I have been going to bake one for maybe forty years, and finally got around to it.  So there's that.  I made it all from scratch, including the marzipan coat.  In fact marzipan's a lot easier to make than I had realized.

Here's the opening salvo, many ingredients.

However, I ran into technical difficulties with the cake.  Baking it was the least of my problems, though I had only two square pans both an inch bigger than the recipe wanted.  This is a problem with this kind of cake, which you have to sort of build and stack, and it's better if the slices are thick enough to work with you rather than against you..

So cake all beaten, and divided into two more or less equal parts, so you color one pink, and leave the other alone, the baking went fine, and the cake tastes okay.

However, the assembly, with a large cat prowling around and helping, was another story.  You slice up each cake, and build the slices checkerboard style, cementing them together with jam.  It starts to feel like kindergarten, where you give the kids edible stuff to build with in case anyone fancies tasting it.  And you have to sort of carpenter the slices so that there aren't thin ends.  Well, with the right size pans, there wouldn't have been thin ends, but oh well.

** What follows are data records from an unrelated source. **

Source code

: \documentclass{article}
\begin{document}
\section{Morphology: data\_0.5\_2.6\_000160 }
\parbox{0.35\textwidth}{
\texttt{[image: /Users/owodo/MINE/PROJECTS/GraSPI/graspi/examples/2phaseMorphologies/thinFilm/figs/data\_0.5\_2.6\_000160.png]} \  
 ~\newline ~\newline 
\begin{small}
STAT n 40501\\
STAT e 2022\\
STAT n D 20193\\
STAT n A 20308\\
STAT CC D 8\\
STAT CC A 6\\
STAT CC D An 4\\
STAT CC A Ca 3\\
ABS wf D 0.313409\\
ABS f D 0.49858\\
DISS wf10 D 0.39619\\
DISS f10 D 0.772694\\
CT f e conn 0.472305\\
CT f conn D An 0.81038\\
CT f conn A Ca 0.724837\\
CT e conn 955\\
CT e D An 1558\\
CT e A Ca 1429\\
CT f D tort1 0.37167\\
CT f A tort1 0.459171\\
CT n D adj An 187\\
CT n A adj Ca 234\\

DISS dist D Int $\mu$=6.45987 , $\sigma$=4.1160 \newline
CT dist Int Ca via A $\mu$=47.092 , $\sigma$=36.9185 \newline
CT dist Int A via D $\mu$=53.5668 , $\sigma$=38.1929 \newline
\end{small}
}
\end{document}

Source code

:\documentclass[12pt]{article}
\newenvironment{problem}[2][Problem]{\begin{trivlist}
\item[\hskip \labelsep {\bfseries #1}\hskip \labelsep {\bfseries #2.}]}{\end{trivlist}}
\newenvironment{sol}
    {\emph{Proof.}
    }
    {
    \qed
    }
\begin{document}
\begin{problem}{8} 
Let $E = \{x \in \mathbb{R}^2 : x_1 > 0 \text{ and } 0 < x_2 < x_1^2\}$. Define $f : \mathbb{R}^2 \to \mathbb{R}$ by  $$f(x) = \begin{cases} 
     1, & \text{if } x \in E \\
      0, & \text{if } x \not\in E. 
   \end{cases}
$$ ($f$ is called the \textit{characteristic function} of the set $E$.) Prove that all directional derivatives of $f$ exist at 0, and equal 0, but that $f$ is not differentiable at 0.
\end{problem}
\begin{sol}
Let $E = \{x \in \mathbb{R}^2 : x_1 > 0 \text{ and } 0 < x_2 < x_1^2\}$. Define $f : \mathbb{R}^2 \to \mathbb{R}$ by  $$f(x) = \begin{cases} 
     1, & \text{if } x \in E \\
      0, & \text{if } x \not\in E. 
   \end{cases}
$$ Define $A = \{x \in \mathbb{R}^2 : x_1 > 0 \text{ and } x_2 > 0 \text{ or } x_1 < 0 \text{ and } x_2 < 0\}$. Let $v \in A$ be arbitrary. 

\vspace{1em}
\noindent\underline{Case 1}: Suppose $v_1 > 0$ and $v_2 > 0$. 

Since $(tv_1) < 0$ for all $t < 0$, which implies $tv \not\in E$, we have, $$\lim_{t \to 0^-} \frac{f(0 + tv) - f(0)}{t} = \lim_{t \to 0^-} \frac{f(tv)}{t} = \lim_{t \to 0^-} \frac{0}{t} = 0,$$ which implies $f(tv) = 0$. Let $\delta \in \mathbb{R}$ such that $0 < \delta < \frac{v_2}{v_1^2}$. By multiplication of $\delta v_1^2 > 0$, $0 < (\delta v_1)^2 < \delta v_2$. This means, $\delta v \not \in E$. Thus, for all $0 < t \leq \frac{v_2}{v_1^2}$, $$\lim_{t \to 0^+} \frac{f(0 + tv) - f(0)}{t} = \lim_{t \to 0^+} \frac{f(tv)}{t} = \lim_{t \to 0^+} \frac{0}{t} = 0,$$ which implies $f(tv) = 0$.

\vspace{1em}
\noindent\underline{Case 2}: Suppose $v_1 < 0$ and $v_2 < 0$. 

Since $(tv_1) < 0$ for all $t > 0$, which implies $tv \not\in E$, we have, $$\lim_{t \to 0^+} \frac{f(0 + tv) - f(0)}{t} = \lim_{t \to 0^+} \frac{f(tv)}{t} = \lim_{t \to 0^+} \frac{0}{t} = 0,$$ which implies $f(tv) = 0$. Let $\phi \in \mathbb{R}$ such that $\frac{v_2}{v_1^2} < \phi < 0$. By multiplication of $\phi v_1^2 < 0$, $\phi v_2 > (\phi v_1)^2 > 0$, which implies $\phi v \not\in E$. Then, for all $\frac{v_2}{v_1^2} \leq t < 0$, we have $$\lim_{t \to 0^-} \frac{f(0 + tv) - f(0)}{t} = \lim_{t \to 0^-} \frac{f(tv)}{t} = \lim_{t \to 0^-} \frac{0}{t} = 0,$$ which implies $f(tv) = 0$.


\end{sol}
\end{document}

Once assembled, then reassembled after they fell apart, I painted all the outside with more jam as adhesive, and wrapped them in the marzipan.  I ground the almonds myself, since almond flour is wildly expensive, and has stabilizers and desiccators and who knows what else added to stop clumping.  So even the outside was a recipe unto itself.

It was one of those occasions when you have all the bowls and the rolling pin, which hardly ever gets used, and all the counter space, and various spoons and knives and measuring thingies, all over the place.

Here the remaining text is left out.